Jane Rule started the story with a situational irony. “Other women want to buy houses. Other women want their kids to have a yard to play in. They like to reupholster their own furniture. They don’t have to be dragged, screaming and kicking, into middle class and middle age. They take pleasure in it.”(21) The readers recognize immediately that the roles in the family were switched. It’s ironic how Harry, the husband, wanted what “other women want” but his wife, Anna, did not. She had always wanted unconventional things: a horse, a plane, an island, watching fights, going to Europe. Contrastingly, Harry had always wondered “a little more than Anna how other people live.
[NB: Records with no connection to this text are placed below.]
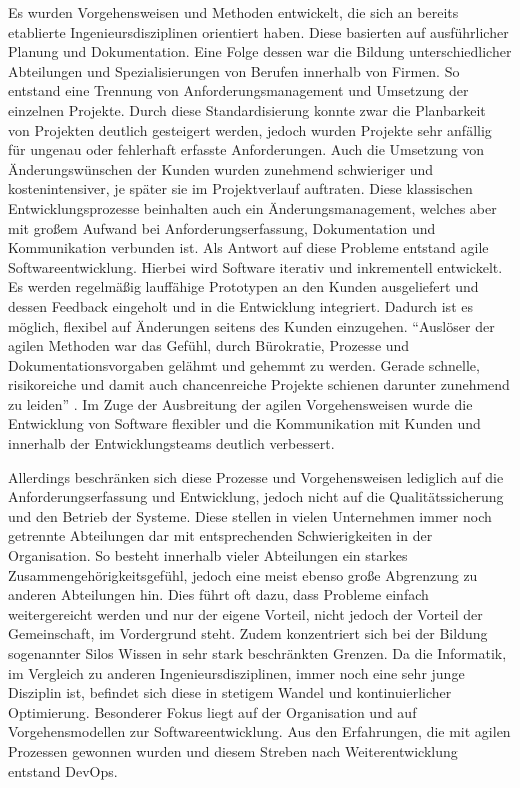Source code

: Es wurden Vorgehensweisen und Methoden entwickelt, die sich an bereits etablierte Ingenieursdisziplinen orientiert haben. 
Diese basierten auf ausführlicher Planung und Dokumentation. Eine Folge dessen war die Bildung unterschiedlicher Abteilungen und Spezialisierungen von Berufen innerhalb von Firmen. 
So entstand eine Trennung von Anforderungsmanagement und Umsetzung der einzelnen Projekte. 
Durch diese Standardisierung konnte zwar die Planbarkeit von Projekten deutlich gesteigert werden, jedoch wurden Projekte sehr anfällig für ungenau oder fehlerhaft erfasste Anforderungen. 
Auch die Umsetzung von Änderungswünschen der Kunden wurden zunehmend schwieriger und kostenintensiver, je später sie im Projektverlauf auftraten. 
Diese klassischen Entwicklungsprozesse beinhalten auch ein Änderungsmanagement, welches aber mit großem Aufwand bei Anforderungserfassung, Dokumentation und Kommunikation verbunden ist.
Als Antwort auf diese Probleme entstand agile Softwareentwicklung. 
Hierbei wird Software iterativ und inkrementell entwickelt. 
Es werden regelmäßig lauffähige Prototypen an den Kunden ausgeliefert und dessen Feedback eingeholt und in die Entwicklung integriert. 
Dadurch ist es möglich, flexibel auf Änderungen seitens des Kunden einzugehen.
\enquote{Auslöser der agilen Methoden war das Gefühl, durch Bürokratie, Prozesse und Dokumentationsvorgaben gelähmt und gehemmt zu werden. Gerade schnelle, risikoreiche und damit auch chancenreiche Projekte schienen darunter zunehmend zu leiden} \parencite[][S. 183]{Schneider:2007}.
Im Zuge der Ausbreitung der agilen Vorgehensweisen wurde die Entwicklung von Software flexibler und die Kommunikation mit Kunden und innerhalb der Entwicklungsteams deutlich verbessert. 

Allerdings beschränken sich diese Prozesse und Vorgehensweisen lediglich auf die Anforderungserfassung und Entwicklung, jedoch nicht auf die Qualitätssicherung und den Betrieb der Systeme. 
Diese stellen in vielen Unternehmen immer noch getrennte Abteilungen dar mit entsprechenden Schwierigkeiten in der Organisation. 
So besteht innerhalb vieler Abteilungen ein starkes Zusammengehörigkeitsgefühl, jedoch eine meist ebenso große Abgrenzung zu anderen Abteilungen hin. 
Dies führt oft dazu, dass Probleme einfach weitergereicht werden und nur der eigene Vorteil, nicht jedoch der Vorteil der Gemeinschaft, im Vordergrund steht. 
Zudem konzentriert sich bei der Bildung sogenannter Silos Wissen in sehr stark beschränkten Grenzen. 
Da die Informatik, im Vergleich zu anderen Ingenieursdisziplinen, immer noch eine sehr junge Disziplin ist, befindet sich diese in stetigem Wandel und kontinuierlicher Optimierung. 
Besonderer Fokus liegt auf der Organisation und auf Vorgehensmodellen zur Softwareentwicklung. 
Aus den Erfahrungen, die mit agilen Prozessen gewonnen wurden und diesem Streben nach Weiterentwicklung entstand DevOps. \parencite[Vgl.][]{Debois:2008}

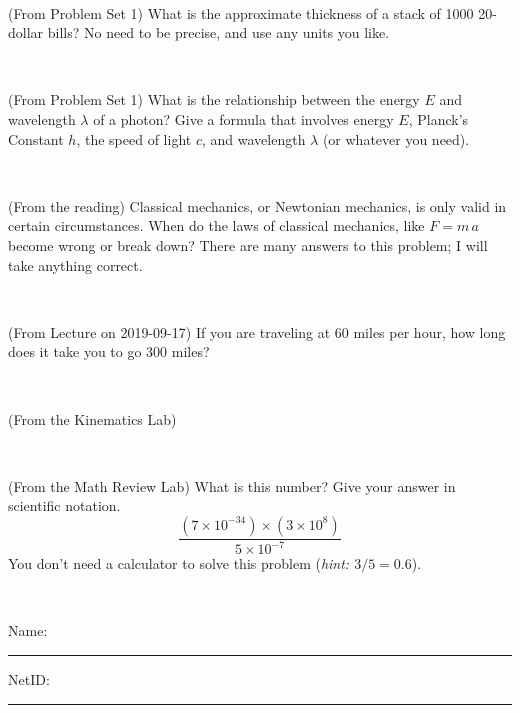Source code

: \documentclass[12pt, letterpaper]{article}
\begin{document}
\vfill ~

\begin{problem} (From Problem Set 1)
What is the approximate thickness of a stack of 1000 20-dollar bills?
No need to be precise, and use any units you like.
\end{problem}


\vfill ~

\begin{problem} (From Problem Set 1)
What is the relationship between the energy $E$ and wavelength
$\lambda$ of a photon? Give a formula that involves energy $E$,
Planck's Constant $h$, the speed of light $c$, and wavelength
$\lambda$ (or whatever you need).
\end{problem}

\vfill ~


\clearpage


\begin{problem} (From the reading)
Classical mechanics, or Newtonian mechanics, is only valid in certain
circumstances. When do the laws of classical mechanics, like $F =
m\,a$ become wrong or break down? There are many answers to this
problem; I will take anything correct.
\end{problem}


\vfill ~

\begin{problem} (From Lecture on 2019-09-17)
If you are traveling at 60 miles per hour, how long does
it take you to go 300 miles?
\end{problem}


\vfill ~

\begin{problem} (From the Kinematics Lab)

\end{problem}


\vfill ~

\begin{problem} (From the Math Review Lab)
What is this number? Give your answer in scientific notation.
$$
\frac{(7\times10^{-34})\times(3\times10^8)}{5\times10^{-7}}
$$
You don't need a calculator to solve this problem (\textit{hint: $3/5=0.6$}).
\end{problem}


\vfill ~


\cleardoublepage



\noindent
Name: \rule[-1ex]{0.60\textwidth}{0.1pt}
NetID: \rule[-1ex]{0.20\textwidth}{0.1pt}
\end{document}
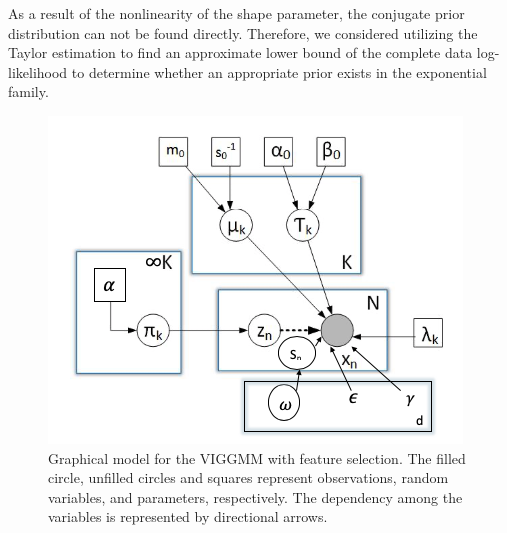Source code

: \documentclass[letterpaper]{article}
\begin{document}
As a result of the nonlinearity of the shape parameter, the conjugate prior distribution can not be found directly. Therefore, we considered utilizing the Taylor estimation to find an approximate lower bound of the complete data log-likelihood to determine whether an appropriate prior exists in the exponential family.



\begin{figure}[h!]
    \begin{center}
        \includegraphics[width=0.7\linewidth]{pictures/graphicalmodel_v1.png}
        \caption{Graphical model for the VIGGMM with feature selection. 
        The filled circle, unfilled circles and squares represent observations, random variables, and parameters, respectively. The dependency among the variables is represented by directional arrows.}
        \label{VGGM Graphical Model}    
    \end{center}
\end{figure}
\end{document}
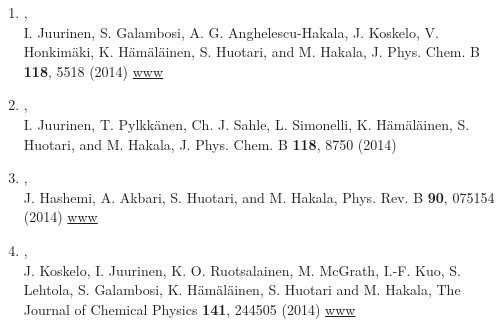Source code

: \documentclass[12pt,a4]{report}
\begin{document}
\begin{enumerate}
\item{},\\
I. Juurinen, S. Galambosi, A. G. Anghelescu-Hakala, J. Koskelo, V. Honkim{\"a}ki, K. H{\"a}m{\"a}l{\"a}inen, S. Huotari, and M. Hakala, J. Phys. Chem. B {\bf 118}, 5518 (2014)
\href{http://pubs.acs.org/doi/full/10.1021/jp501913p}{www}
% 

\item{},\\
I. Juurinen, T. Pylkk{\"a}nen, Ch. J. Sahle, L. Simonelli, K. H{\"a}m{\"a}l{\"a}inen, S. Huotari, and M. Hakala, J. Phys. Chem. B {\bf 118}, 8750 (2014)

\item{},\\ 
J. Hashemi, A. Akbari, S. Huotari, and M. Hakala, Phys. Rev. B {\bf 90}, 075154 (2014) %
\href{http://journals.aps.org/prb/abstract/10.1103/PhysRevB.90.075154}{www}

\item{},\\ 
J. Koskelo, I. Juurinen, K. O. Ruotsalainen, M. McGrath, I.-F. Kuo, S. Lehtola, S. Galambosi, K. H{\"a}m{\"a}l{\"a}inen, S. Huotari and M. Hakala, The Journal of Chemical Physics {\bf 141}, 244505 (2014) 
\href{http://dx.doi.org/10.1063/1.4904278}{www} 



\end{enumerate}
\end{document}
The adventurousness usually found in a husband was in Anna, and the thoughtfulness usually found in a wife was in Harry. The humour strikes the readers at the moment they started reading, which forms a sense of excitement inside their heads. Another situational irony appears when the husband regretted buying the house, but he was the person who had come up with the idea and convinced others in the first place. He should have relieved after buying the house successfully, but he changed his mind. Nobody would have expected that he would rather live in the old, smaller house after having bought a new, bigger one. Nobody would have supposed that Harry thinks “what a terrible mistake it all was.” Moving to the end of the story, the readers account the third situational irony: breaking the house. It takes the readers by surprise how Anna decided to fix the problem: breaking the house with a wrecking bar. This unrealistic scene causes the readers to burst into laughter. Even if a house is totally disappointing, no one will waste their investment and risk using the breaking bar to “crash through the wall.”(30). The way Jane Rule used situational irony, twisted the plot establishes the thrill which effectively holds the curiosity of the readers.
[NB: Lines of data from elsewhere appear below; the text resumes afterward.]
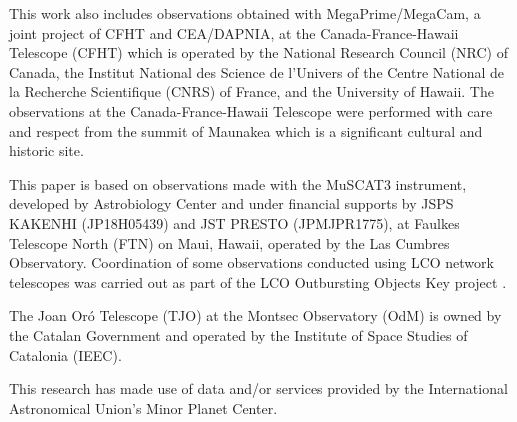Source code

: \documentclass[twocolumn,longbib]{aastex7}
\begin{document}
\begin{CJK*}{UTF8}{gbsn}
\begin{acknowledgments}
This work also includes observations obtained with MegaPrime/MegaCam, a joint project of CFHT and CEA/DAPNIA, at the Canada-France-Hawaii Telescope (CFHT) which is operated by the National Research Council (NRC) of Canada, the Institut National des Science de l'Univers of the Centre National de la Recherche Scientifique (CNRS) of France, and the University of Hawaii. The observations at the Canada-France-Hawaii Telescope were performed with care and respect from the summit of Maunakea which is a significant cultural and historic site.

This paper is based on observations made with the MuSCAT3 instrument, developed by Astrobiology Center and under financial supports by JSPS KAKENHI (JP18H05439) and JST PRESTO (JPMJPR1775), at Faulkes Telescope North (FTN) on Maui, Hawaii, operated by the Las Cumbres Observatory.  Coordination of some observations conducted using LCO network telescopes was carried out as part of the LCO Outbursting Objects Key project \citep[LOOK;][]{lister2022_look}.

The Joan Or\'{o} Telescope (TJO) at the Montsec Observatory (OdM) is owned by the Catalan Government and operated by the Institute of Space Studies of Catalonia (IEEC).

This research has made use of data and/or services provided by the International Astronomical Union's Minor Planet Center.

\end{acknowledgments}


\begin{contribution}



\end{contribution}
\end{CJK*}
\end{document}
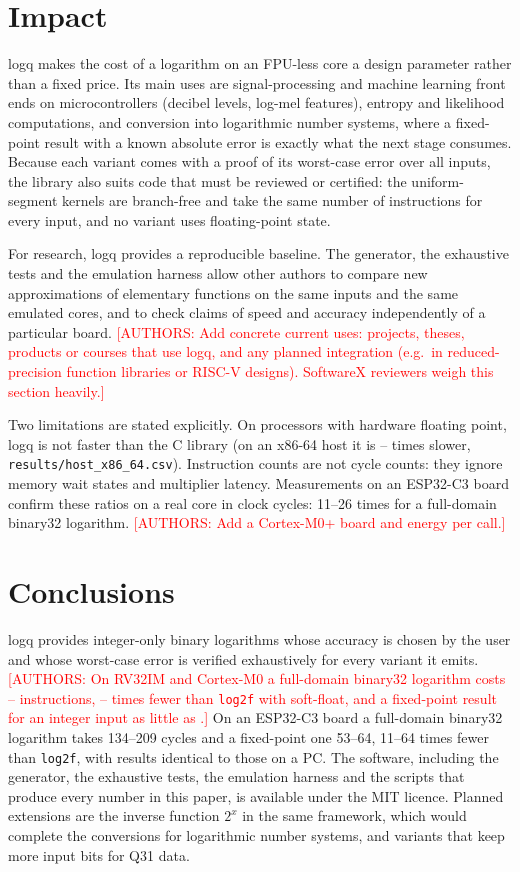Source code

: \documentclass[preprint,12pt]{elsarticle}
\newcommand{\authors}[1]{\textcolor{red}{[AUTHORS: #1]}}
\begin{document}
\section{Impact}

logq makes the cost of a logarithm on an FPU-less core a design parameter
rather than a fixed price. Its main uses are signal-processing and machine
learning front ends on microcontrollers (decibel levels, log-mel features),
entropy and likelihood computations, and conversion into logarithmic number
systems, where a fixed-point result with a known absolute error is exactly
what the next stage consumes. Because each variant comes with a proof of its
worst-case error over all inputs, the library also suits code that must be
reviewed or certified: the uniform-segment kernels are branch-free and take
the same number of instructions for every input, and no variant uses
floating-point state.

For research, logq provides a reproducible baseline. The generator, the
exhaustive tests and the emulation harness allow other authors to compare
new approximations of elementary functions on the same inputs and the same
emulated cores, and to check claims of speed and accuracy independently of a
particular board. \authors{Add concrete current uses: projects, theses,
products or courses that use logq, and any planned integration (e.g.\ in
reduced-precision function libraries or RISC-V designs). SoftwareX reviewers
weigh this section heavily.}

Two limitations are stated explicitly. On processors with hardware floating
point, logq is not faster than the C library (on an x86-64 host it is
\numhostmin--\numhostmax{} times slower, \texttt{results/host\_x86\_64.csv}). Instruction counts
are not cycle counts: they ignore memory wait states and multiplier latency.
Measurements on an ESP32-C3 board confirm these ratios on a real core in
clock cycles: 11--26 times for a full-domain binary32 logarithm. \authors{Add a Cortex-M0+ board and energy per call.}

\section{Conclusions}

logq provides integer-only binary logarithms whose accuracy is chosen by the
user and whose worst-case error is verified exhaustively for every variant it
emits. \authors{On RV32IM and Cortex-M0 a full-domain binary32 logarithm costs
\numinsmin--\numinsmax{} instructions, \numratmin--\numratmax{} times fewer than \texttt{log2f} with
soft-float, and a fixed-point result for an integer input as little as \numintrv.} On an
ESP32-C3 board a full-domain binary32 logarithm takes 134--209 cycles and a
fixed-point one 53--64, 11--64 times fewer than \texttt{log2f}, with results
identical to those on a PC. The software,
including the generator, the exhaustive tests, the emulation harness and the
scripts that produce every number in this paper, is available under the MIT
licence. Planned extensions are the inverse function $2^x$ in the same
framework, which would complete the conversions for logarithmic number
systems, and variants that keep more input bits for Q31 data.
\end{document}
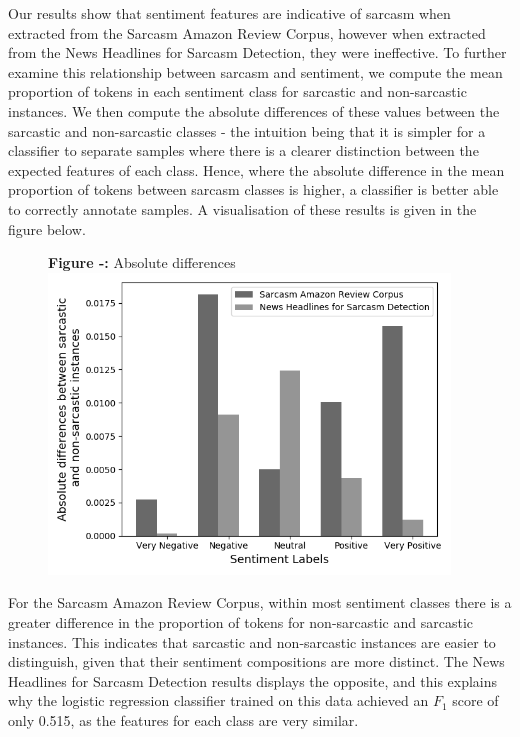 \documentclass[12pt,a4paper]{article}
\begin{document}
\noindent Our results show that sentiment features are indicative of sarcasm when extracted from the Sarcasm Amazon Review Corpus, however when extracted from the News Headlines for Sarcasm Detection, they were ineffective. To further examine this relationship between sarcasm and sentiment, we compute the mean proportion of tokens in each sentiment class for sarcastic and non-sarcastic instances. We then compute the absolute differences of these values between the sarcastic and non-sarcastic classes - the intuition being that it is simpler for a classifier to separate samples where there is a clearer distinction between the expected features of each class. Hence, where the absolute difference in the mean proportion of tokens between sarcasm classes is higher, a classifier is better able to correctly annotate samples. A visualisation of these results is given in the figure below.

\begin{minipage}{0.4\textwidth}
	\begin{figure}[H]
		\begin{center}
			\textbf{Figure -:} Absolute differences\\
			\includegraphics[width=0.95\textwidth]{Images/absolute_differences.png}
			\label{Sarcasm Amazon Review Corpus}
		\end{center}
	\end{figure}
\end{minipage} \hfill
\begin{minipage}{0.6\textwidth}
	For the Sarcasm Amazon Review Corpus, within most sentiment classes there is a greater difference in the proportion of tokens for non-sarcastic and sarcastic instances. This indicates that sarcastic and non-sarcastic instances are easier to distinguish, given that their sentiment compositions are more distinct. The News Headlines for Sarcasm Detection results displays the opposite, and this explains why the logistic regression classifier trained on this data achieved an $F_1$  score of only 0.515, as the features for each class are very similar.
\end{minipage}
\vfill
\end{document}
In addition, verbal irony is also a crucial element which accounts for the humour in “House.” While Anna and Harry were arguing, she told him “I’m depriving the kids. Now they play in two hundred acres of public park, thirty miles of beach, and spend their weekends cooped up in a boat when instead they could have a thirty-foot wide backyard and a wading pool.”(22) Although she said that she was “depriving the kids,” the public yard, the beach, the boat sound much more amusing than the backyard and a wading pool. By using sarcasm, the writer revealed how bored Anna was and why she thought “an island’s just right.” Next, Joey interrupted, set up a humorous mood in the middle of the nerve-racking argument. After his father told him not to call him by his name, “‘Who is this guy, mom?’ Joey asked, jerking his head toward his father. ‘I thought his name was Harry?’” (22) Following his making fun of Harry, Anna replied, “Oh, he’s some sort of real estate agent.”(22) This dialogue is entertaining to witness as Anna and Joey were on the same side, leaving Harry reasoning by himself. Thus, when his father asked, “Where would you go to school?”(22), Joey suggested without hesitation: “With the fish?”(22) These replies Joey gave out thoroughly shape his personality: a witty, cunning boy. By inserting this dialogue, the flow of the story naturally shifts from a stressful situation to a lighthearted one, triggering the readers’ laughter.
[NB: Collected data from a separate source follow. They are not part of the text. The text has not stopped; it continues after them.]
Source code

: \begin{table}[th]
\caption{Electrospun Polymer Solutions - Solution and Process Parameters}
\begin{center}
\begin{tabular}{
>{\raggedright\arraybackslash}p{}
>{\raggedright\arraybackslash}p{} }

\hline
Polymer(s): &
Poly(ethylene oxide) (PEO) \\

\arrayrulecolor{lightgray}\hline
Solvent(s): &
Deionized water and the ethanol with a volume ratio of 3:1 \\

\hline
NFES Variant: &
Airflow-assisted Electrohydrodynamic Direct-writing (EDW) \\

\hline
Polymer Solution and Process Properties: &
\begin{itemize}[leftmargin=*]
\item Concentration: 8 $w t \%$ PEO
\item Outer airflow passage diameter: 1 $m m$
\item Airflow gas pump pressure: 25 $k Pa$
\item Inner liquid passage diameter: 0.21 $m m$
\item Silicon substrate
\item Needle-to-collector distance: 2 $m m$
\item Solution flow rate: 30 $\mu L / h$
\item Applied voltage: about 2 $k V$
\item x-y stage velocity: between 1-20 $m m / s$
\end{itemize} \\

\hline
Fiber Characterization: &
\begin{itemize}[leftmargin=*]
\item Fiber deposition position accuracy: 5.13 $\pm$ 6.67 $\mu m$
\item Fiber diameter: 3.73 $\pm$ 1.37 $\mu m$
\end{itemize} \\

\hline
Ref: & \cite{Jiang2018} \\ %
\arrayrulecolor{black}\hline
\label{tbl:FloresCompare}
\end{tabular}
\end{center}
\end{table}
Jane Rule skillfully combined different types of irony which gives rise to the comicality in “House”. The hilarity coming from the irony intrigues the reader’s enthusiasm for the following actions. In spite of containing ironic, unexpected circumstances, the plot of the story is reasonable and understandable to the readers. Together, these factors turn into such a pleasant short story to read and enjoy.